J.S.: Miałem wrażenie w czasie pracy z prezydentem Lechem Kaczyńskim, że żyje w jakiejś innej rzeczywistości. Słuchałem mediów, czy chciałem, czy nie chciałem, musiałem wiedzieć jaką rzeczywistość one kreują. Wydawało mi się wówczas, że żyję w jakimś innym świecie, znam jakiegoś innego Prezydenta, obracam się w jakiejś innej rzeczywistości. To były dwa światy, które bardzo rzadko i okazjonalnie się zazębiały ze sobą. Ten zbiór był tylko czasami pokrywający się. Rysowano przecież Prezydenta, to pamiętamy, jako człowieka małostkowego pozbawionego poczucia humoru, kogoś takiego niezwykle nieprzyjemnego w odbiorze, zakompleksionego, kogoś kto składał się właściwie z samych wad. A ja znałem Prezydenta zupełnie innego. Znałem Prezydenta dowcipnego, uśmiechniętego, człowieka z krwi i kości, człowieka, który dysponował także ogromnymi pokładami autoironii. Żartował z siebie, pozwalał z siebie żartować. Nie obrażał się broń Boże o to, a wręcz było widać wyraźnie, że sprawia mu to przyjemność. Prezydent Lech Kaczyński był kopalnią wiedzy na tematy przeróżne. Ja jestem historykiem z wykształcenia, On był prawnikiem, jak wiemy, natomiast w tych potyczkach, takich dyskusjach historycznych nie miałem szans z jego wiedzą. Być może zabrzmi to patetycznie, ale jest prawdziwe. Lech Kaczyński był człowiekiem, który rzeczywiście kochał Polskę. Było widać, że to co się dzieje z Polską, to co będzie się z nią działo w przyszłości nie jest mu obojętne, jest sensem jego pracy i jego działalności. Może ostatnie co powiem, to Prezydent Kaczyński był człowiekiem, niezwykle osobiście skromnym. Nie był to człowiek, który dbał o jakieś zaszczyty dla siebie, czy o dobra materialne. To było zresztą zarzutem pod jego adresem i jego brata Jarosława Kaczyńskiego.

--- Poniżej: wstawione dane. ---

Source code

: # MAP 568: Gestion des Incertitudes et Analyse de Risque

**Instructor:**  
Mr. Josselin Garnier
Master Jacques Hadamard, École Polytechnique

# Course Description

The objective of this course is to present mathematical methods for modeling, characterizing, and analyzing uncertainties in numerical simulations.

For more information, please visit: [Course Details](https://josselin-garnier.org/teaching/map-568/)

Co to za ludzie, że nie dorobili się majątku są tyle czasu w polityce? No właśnie tak, bo to nie było dla Lecha Kaczyńskiego ważne, ważna była Polska.

P.N.: Bardzo dużo miejsca w polskich mediach poświęca się przyczynom katastrofy. Jesteśmy jeszcze bardzo daleko od poznania rzeczywistych przyczyn. Jakie według Pana, na tą chwilę, na ten stan wiedzy jaki Pan posiada, są główne przyczyny tej katastrofy?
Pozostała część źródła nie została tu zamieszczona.